Hukum sebagai Produk Sosial
Penulis buku ini menekankan bahwa hukum bukan sekadar kumpulan pasal, melainkan refleksi dari masyarakat yang melahirkannya. Ini berarti hukum seharusnya tidak hanya memerintah dari atas, tetapi juga mendengarkan dari bawah.
Dalam masyarakat Islam Indonesia, banyak nilai sosial yang dipengaruhi oleh ajaran agama. Maka wajar jika masyarakat menjadikan hukum Islam sebagai rujukan moral, meskipun yang berlaku secara resmi adalah hukum negara. Perbedaan ini kadang memicu ketegangan, seperti terlihat dalam kasus perda syariah, kebebasan berpakaian, atau pernikahan usia dini.
Kita tidak bisa menutup mata dari kenyataan bahwa sebagian regulasi daerah didorong oleh semangat menegakkan syariah. Namun pendekatan sosiologi hukum membantu kita melihat bahwa ini bukan sekadar soal formalisasi agama, tetapi juga ekspresi identitas dan aspirasi masyarakat.
Meski begitu, hukum negara juga harus tetap menjamin hak konstitusional semua warga negara, tak terkecuali yang berbeda keyakinan. Maka diperlukan dialog: antara nilai agama dan prinsip negara hukum; antara tradisi dan perubahan; antara komunitas dan individu.
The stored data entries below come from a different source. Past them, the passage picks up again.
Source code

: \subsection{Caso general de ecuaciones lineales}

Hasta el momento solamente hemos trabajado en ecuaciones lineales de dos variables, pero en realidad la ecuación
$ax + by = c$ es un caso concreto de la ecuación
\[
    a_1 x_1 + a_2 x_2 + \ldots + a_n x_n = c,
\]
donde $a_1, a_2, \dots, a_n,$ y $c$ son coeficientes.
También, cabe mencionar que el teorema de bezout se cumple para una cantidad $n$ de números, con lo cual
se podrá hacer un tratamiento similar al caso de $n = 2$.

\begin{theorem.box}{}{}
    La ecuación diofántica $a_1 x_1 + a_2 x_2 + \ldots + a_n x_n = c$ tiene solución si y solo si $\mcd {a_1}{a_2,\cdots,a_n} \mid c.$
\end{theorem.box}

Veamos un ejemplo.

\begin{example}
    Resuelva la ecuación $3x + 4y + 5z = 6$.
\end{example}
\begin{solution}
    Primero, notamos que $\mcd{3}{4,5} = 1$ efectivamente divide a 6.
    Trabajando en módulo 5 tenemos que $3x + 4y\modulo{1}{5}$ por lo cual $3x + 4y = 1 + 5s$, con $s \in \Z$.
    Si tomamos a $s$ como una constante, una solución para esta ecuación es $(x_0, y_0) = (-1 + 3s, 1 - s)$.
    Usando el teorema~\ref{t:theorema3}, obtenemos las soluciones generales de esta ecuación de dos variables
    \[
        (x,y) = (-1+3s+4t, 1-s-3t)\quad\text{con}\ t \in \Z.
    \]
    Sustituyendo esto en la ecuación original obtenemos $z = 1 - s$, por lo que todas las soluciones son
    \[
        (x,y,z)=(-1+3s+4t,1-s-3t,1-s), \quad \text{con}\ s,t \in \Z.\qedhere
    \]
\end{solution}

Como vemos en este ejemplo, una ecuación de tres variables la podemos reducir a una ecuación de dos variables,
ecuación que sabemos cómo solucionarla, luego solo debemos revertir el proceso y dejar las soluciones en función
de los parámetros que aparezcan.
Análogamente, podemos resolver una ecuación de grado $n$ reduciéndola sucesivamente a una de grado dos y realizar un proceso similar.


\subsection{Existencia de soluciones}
Tantangan Generasi Muda dan Relevansi Hukum
Generasi muda Muslim Indonesia kini tumbuh dalam arus globalisasi dan digitalisasi. Mereka tidak hanya hidup dengan nilai-nilai lama, tetapi juga terbuka terhadap nilai-nilai baru. Dalam konteks ini, hukum harus mampu menyesuaikan diri agar tidak tertinggal zaman—tanpa kehilangan esensi keadilan dan moralitas.
Inspirasi dari buku ini sangat jelas: hukum yang tidak adaptif akan ditinggalkan masyarakat. Sebaliknya, hukum yang membuka ruang dialog akan lebih kuat karena ia relevan dan kontekstual.